▶ [Data section]
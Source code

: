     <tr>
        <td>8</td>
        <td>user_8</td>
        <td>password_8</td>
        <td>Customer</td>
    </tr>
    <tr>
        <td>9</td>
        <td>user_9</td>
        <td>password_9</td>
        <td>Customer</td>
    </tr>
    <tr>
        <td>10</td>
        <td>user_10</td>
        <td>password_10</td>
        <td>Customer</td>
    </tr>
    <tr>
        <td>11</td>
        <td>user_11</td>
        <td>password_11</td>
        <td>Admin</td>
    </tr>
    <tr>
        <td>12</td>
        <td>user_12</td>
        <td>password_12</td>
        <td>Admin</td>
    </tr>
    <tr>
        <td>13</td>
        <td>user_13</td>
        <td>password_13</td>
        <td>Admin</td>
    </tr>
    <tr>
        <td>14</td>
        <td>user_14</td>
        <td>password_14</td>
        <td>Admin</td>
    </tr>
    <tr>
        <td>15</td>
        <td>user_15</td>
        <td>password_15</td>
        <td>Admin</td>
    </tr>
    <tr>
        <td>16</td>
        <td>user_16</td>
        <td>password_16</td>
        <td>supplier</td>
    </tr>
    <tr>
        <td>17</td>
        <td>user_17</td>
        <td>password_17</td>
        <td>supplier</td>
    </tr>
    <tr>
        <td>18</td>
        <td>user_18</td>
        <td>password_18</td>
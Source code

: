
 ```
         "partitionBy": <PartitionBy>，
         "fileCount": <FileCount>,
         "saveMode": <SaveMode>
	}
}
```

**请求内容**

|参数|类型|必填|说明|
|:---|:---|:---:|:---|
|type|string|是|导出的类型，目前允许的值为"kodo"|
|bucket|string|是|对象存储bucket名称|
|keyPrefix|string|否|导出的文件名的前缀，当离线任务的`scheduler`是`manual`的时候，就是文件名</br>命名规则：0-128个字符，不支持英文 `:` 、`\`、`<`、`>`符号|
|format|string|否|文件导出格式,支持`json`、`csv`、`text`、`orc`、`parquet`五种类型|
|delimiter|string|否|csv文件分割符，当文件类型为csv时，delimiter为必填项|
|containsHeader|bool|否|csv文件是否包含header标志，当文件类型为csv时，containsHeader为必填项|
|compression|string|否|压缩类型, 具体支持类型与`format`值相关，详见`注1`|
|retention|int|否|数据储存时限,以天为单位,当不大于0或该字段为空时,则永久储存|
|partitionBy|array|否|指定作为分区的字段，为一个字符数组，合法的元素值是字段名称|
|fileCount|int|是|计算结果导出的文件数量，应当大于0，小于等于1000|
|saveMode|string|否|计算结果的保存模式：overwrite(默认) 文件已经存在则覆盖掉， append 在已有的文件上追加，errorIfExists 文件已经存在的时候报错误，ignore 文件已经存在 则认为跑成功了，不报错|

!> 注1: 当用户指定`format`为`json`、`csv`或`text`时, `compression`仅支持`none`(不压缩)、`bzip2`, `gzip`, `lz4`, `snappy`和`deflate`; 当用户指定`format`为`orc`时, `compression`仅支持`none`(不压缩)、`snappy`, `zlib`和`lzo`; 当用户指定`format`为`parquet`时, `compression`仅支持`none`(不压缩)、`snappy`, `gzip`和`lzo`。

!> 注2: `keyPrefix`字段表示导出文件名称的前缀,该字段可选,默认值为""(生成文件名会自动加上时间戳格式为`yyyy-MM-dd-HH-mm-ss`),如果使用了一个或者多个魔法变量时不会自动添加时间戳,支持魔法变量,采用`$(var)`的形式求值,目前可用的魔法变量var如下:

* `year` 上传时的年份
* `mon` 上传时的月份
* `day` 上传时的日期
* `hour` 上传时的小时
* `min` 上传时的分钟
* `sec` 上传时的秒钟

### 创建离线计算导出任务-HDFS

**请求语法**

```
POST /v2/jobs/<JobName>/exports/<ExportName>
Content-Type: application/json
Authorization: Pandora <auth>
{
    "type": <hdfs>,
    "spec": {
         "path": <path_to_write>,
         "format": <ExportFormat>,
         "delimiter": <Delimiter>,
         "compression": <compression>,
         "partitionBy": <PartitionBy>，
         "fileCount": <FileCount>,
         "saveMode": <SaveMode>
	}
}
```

▶ [Problem to work on] Your answer consists solely of the lines from the top of the records above through the line that contains "<td>password_11</td>", each echoed exactly.

▶ [Written response]
Source code

:     <tr>
        <td>8</td>
        <td>user_8</td>
        <td>password_8</td>
        <td>Customer</td>
    </tr>
    <tr>
        <td>9</td>
        <td>user_9</td>
        <td>password_9</td>
        <td>Customer</td>
    </tr>
    <tr>
        <td>10</td>
        <td>user_10</td>
        <td>password_10</td>
        <td>Customer</td>
    </tr>
    <tr>
        <td>11</td>
        <td>user_11</td>
        <td>password_11</td>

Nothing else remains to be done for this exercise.